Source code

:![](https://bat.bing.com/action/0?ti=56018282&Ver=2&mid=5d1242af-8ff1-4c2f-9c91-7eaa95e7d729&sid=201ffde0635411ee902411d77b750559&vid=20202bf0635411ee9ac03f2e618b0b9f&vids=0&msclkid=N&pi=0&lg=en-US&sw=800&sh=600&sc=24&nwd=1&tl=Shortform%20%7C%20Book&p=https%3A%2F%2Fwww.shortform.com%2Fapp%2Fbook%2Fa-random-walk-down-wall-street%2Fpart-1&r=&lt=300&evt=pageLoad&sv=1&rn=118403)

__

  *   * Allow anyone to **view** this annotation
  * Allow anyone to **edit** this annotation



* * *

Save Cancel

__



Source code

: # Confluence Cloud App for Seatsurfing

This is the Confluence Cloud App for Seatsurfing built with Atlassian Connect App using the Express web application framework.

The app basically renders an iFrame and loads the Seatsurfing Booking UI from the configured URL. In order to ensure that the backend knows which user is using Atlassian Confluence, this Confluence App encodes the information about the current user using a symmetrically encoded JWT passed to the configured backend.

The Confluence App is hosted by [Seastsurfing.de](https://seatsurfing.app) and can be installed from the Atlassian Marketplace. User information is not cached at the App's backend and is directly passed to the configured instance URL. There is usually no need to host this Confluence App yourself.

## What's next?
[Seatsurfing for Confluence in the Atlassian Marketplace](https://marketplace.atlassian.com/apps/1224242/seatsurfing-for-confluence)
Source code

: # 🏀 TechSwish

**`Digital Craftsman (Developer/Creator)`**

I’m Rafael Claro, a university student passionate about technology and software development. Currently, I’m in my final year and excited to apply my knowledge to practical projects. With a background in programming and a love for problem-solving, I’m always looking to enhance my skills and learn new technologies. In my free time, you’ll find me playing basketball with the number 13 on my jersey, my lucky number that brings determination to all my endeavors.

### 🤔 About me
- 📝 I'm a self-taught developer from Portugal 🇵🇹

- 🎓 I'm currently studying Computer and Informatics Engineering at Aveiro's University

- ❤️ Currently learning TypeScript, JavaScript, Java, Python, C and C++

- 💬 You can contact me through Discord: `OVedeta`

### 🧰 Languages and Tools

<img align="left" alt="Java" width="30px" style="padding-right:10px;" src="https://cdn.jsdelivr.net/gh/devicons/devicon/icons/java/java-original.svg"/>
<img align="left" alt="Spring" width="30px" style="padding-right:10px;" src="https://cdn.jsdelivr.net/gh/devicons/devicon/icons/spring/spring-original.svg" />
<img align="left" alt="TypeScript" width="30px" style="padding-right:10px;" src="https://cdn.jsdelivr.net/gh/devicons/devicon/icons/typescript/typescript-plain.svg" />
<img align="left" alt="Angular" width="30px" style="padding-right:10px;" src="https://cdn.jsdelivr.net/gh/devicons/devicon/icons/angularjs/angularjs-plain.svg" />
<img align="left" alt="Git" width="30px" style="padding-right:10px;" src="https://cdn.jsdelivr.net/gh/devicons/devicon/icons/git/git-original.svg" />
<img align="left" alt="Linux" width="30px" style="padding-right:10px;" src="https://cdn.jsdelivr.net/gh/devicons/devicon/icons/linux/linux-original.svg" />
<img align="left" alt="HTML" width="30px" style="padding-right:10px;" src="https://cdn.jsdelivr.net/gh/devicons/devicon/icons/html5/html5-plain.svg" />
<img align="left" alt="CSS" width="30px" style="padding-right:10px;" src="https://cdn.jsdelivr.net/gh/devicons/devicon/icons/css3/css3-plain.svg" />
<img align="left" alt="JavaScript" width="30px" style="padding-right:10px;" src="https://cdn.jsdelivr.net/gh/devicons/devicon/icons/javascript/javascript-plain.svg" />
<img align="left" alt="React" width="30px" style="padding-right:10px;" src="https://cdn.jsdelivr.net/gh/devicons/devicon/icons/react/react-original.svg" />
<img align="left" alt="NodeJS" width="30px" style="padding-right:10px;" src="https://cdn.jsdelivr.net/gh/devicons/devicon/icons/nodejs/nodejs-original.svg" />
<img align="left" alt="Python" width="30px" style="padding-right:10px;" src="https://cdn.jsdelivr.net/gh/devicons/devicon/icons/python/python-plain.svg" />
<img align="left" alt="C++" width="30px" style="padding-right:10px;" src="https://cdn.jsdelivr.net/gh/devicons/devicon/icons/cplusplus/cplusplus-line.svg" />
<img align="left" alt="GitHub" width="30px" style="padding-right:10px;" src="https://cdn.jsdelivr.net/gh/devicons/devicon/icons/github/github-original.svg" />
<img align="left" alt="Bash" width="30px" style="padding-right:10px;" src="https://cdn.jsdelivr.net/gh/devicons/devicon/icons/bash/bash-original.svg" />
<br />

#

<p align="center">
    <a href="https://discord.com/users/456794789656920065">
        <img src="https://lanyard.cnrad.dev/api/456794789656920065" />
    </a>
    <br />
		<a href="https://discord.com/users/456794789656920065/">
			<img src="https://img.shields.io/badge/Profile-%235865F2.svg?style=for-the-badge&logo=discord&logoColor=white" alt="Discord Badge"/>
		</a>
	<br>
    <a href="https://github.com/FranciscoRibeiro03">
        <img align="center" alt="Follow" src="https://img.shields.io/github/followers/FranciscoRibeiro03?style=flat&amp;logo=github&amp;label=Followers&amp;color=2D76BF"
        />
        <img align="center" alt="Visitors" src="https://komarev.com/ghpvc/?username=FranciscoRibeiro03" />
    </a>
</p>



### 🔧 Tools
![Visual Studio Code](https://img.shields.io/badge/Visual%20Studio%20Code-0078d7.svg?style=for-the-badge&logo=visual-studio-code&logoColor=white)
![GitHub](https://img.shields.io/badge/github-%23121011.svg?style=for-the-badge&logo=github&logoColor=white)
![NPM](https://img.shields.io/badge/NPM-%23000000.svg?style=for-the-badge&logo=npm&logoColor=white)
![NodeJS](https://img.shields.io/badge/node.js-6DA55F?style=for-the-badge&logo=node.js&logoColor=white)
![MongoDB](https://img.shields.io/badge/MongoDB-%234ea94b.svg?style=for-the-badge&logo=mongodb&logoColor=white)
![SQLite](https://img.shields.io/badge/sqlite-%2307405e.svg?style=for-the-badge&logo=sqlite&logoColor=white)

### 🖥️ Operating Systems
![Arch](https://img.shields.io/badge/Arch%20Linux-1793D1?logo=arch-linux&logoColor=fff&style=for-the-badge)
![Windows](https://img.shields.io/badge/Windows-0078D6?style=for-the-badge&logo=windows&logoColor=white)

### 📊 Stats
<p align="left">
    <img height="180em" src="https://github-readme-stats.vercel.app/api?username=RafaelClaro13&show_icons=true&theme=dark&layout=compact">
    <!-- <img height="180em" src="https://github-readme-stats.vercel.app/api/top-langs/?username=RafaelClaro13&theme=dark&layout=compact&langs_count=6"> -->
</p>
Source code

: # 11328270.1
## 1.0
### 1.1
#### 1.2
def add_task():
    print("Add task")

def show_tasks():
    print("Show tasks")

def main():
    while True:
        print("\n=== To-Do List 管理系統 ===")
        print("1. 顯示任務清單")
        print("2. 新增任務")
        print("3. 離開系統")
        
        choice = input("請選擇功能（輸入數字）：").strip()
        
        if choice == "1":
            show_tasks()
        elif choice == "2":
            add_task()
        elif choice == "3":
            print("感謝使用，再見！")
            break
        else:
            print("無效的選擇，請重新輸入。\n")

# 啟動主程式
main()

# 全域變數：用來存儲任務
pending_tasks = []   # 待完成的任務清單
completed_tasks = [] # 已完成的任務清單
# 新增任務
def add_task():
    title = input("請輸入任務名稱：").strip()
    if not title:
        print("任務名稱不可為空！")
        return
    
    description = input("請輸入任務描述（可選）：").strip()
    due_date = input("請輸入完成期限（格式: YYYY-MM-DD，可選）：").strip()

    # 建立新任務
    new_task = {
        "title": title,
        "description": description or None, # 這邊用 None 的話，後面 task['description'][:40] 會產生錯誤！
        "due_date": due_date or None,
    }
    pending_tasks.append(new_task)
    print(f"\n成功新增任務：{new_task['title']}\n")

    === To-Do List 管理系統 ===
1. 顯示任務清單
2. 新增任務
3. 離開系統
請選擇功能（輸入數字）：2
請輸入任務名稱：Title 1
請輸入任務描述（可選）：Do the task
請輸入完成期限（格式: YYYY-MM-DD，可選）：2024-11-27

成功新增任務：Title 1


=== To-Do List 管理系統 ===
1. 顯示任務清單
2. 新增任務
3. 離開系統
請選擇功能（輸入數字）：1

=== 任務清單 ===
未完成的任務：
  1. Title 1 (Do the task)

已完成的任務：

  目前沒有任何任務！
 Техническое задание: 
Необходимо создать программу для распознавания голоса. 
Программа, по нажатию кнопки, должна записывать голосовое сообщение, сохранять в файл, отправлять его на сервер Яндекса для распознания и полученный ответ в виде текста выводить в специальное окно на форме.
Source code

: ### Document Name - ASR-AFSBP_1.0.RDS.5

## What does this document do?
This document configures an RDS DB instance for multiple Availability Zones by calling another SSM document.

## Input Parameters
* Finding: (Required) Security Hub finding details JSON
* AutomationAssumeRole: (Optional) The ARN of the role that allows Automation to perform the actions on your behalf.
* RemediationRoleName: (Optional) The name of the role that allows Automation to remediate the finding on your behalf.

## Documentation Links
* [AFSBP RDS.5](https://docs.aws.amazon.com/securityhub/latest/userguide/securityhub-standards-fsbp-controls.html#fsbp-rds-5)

==

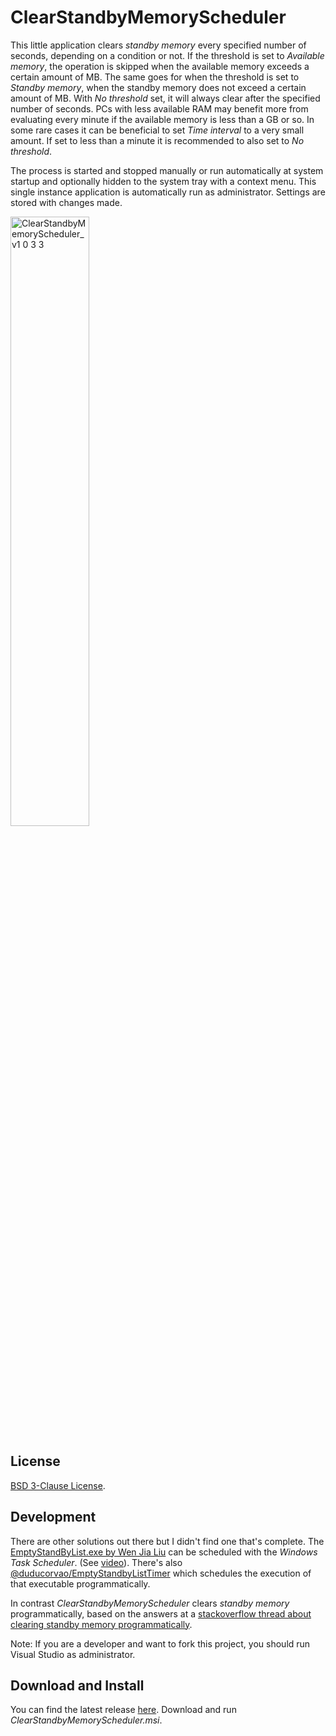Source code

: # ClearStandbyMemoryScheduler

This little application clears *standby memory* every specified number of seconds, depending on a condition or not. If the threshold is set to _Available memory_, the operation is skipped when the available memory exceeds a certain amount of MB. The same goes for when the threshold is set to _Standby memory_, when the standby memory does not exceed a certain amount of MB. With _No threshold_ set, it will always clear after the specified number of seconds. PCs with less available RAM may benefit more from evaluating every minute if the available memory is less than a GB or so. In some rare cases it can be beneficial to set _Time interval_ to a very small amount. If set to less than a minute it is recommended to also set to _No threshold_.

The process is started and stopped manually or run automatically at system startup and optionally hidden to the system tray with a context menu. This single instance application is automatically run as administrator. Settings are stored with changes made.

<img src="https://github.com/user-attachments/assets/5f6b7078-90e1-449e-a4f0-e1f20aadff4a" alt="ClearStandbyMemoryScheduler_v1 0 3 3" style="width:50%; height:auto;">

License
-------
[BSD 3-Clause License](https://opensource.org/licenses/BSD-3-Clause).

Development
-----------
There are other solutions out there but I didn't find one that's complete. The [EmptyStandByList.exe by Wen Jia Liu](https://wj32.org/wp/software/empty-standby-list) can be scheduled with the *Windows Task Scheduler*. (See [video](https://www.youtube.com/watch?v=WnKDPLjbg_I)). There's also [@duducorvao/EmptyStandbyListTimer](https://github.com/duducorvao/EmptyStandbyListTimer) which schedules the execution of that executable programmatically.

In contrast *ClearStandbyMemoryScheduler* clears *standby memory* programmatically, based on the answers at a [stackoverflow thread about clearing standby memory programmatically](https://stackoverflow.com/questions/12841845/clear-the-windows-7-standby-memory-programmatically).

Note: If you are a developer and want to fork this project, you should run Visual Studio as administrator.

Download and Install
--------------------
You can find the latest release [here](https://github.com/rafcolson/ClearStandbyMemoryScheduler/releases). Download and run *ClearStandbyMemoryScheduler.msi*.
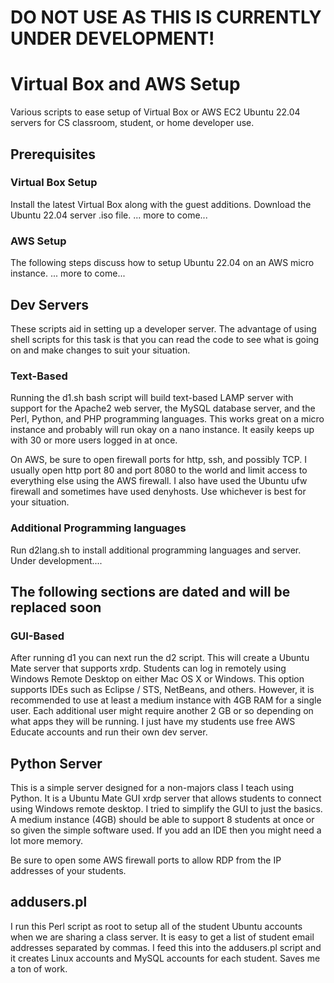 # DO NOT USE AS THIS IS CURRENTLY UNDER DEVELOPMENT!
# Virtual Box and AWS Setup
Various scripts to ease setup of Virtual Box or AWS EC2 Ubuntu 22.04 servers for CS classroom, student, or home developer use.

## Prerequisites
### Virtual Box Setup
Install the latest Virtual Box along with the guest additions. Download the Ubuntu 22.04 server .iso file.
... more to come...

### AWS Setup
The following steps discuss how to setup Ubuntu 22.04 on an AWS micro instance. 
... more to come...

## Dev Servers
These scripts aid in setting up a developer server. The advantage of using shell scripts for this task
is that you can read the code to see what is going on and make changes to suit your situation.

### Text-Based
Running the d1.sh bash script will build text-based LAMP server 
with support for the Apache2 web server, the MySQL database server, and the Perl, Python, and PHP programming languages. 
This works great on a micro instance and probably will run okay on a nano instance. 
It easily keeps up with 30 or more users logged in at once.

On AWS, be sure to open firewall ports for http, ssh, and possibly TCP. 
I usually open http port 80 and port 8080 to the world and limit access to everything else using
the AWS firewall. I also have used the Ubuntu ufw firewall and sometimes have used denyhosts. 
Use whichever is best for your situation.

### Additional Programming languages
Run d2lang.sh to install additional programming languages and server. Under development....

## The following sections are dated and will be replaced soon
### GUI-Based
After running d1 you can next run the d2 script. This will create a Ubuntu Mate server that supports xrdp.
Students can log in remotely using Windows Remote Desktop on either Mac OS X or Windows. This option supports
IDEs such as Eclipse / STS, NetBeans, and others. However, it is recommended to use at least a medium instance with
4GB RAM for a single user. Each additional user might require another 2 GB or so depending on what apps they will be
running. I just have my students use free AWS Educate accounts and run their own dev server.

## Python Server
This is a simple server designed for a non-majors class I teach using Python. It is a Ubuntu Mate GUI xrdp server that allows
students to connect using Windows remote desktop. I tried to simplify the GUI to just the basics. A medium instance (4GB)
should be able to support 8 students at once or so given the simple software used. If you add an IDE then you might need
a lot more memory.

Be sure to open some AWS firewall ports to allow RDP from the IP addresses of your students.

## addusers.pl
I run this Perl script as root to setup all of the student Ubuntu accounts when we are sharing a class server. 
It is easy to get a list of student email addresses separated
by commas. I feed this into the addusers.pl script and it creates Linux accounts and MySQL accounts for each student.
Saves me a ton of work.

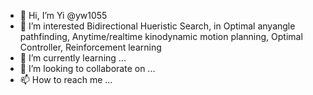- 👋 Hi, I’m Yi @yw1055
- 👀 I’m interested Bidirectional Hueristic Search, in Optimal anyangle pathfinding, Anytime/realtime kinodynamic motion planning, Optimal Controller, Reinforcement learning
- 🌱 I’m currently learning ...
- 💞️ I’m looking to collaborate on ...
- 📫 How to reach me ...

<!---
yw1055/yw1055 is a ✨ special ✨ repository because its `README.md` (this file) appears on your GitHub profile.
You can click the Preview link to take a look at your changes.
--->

## PROBLEM DETAILS
Only lines of the data holding the word "might" go in the answer. Please copy each of them.

## SOLUTION FOR THIS PROBLEM
4GB RAM for a single user. Each additional user might require another 2 GB or so depending on what apps they will be
should be able to support 8 students at once or so given the simple software used. If you add an IDE then you might need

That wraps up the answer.